Sept 24-Analog Input

Introduction:
This week in lab, we were working on sending analog input for our Arduino. At first I was worried since we had so many issues learning how to do digital input, but surprisingly the analog went quite well. This lab covered using analog input with a potentiometer, a photo-resistor, a thermometer, and a force sensitive resistor (FSR).

Procedure:
My lab partner and I decided to start with the potentiometer. This required hooking up a basic circuit with an LED and running a code that caused the LED to blink. The potentiometer pin was set to change the speed in which the LED blinked based on how much resistance there was. Here's a video showing our results.

Next it was time to tackle using the photo-resistor. The photo resistor gives resistance based on the amount of light that it senses. Once again, it was connected to our basic LED circuit, allowing the LED to get brighter or dimmer based on the amount of light the resistor sensed. Here is a picture of our circuit when we were shining a light on the photo-resistor.

Using the thermometer was next. For this step, we simply plugged the thermometer into our Arduino and placed it in warm water. We tracked the temperature using the serial monitor window. We then removed it from the water and compared the temperatures.

Lastly, we used the FSR. This was connected to our LED circuit. The more pressure applied to the sensor, the brighter the LED was. 

Conclusion:
Overall I was happy with the lack of struggle that we had completing this lab. I finally feel like I'm getting the hang of circuitry and am beginning to get a better grasp on programming in C.

Sept 18-Thoughts on an Article

For this assignment, we were supposed to list (in bullet form) some of the most important developments that we saw from this article: http://www.doc.ic.ac.uk/~frk/frank/da/hci/The%20Psychopathology%20of%20Everyday%20Things%20(Norman).pdf

Here are some of the ones that I observed:
     
·        The author makes it clear that form follows function.

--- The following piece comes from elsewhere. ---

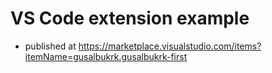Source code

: # VS Code extension example

- published at https://marketplace.visualstudio.com/items?itemName=gusalbukrk.gusalbukrk-first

A pretty object does nothing if it is not functional.

·        Along those same lines, the function needs to be clear and obvious. If a user cannot determine how to use the object, it is considered non-functional.

·        To make sure that the object is functional, you need to test it and make sure that its function is fairly intuitive and user friendly.

·        If there is something about your object that is not intuitive or obvious to the user, you need to make sure to provide clear concise documentation on how to use the object.

·        If you’re going to provide documentation, it needs to be understandable and easily accessible so that the user can actually find and comprehend the information being communicated.

·        If there are pieces of the object that the user will often have to manipulate like buttons or switches, put them in an easily accessible location where it is convenient for the user to reach them.

·        Functions that are not necessary and not particularly useful in ordinary situations are often better left out, simply because they complicate the device and make it harder for the user to interpret operational procedures.

Sept 17-Digital I/O

Introduction:

For this week’s homework project, my partner and I decided to recreate the Pirate Isle game that I had to program in Racket last semester for CSC 120. It is a simple game that requires two inputs and seven outputs.  At first I was intimidated as I tried to think through what all was going to be involved, remembering the painful hours I spent last semester trying to hammer out exactly how to make the game work, but once we got started, it was a lot easier to break it all down and accomplish our task.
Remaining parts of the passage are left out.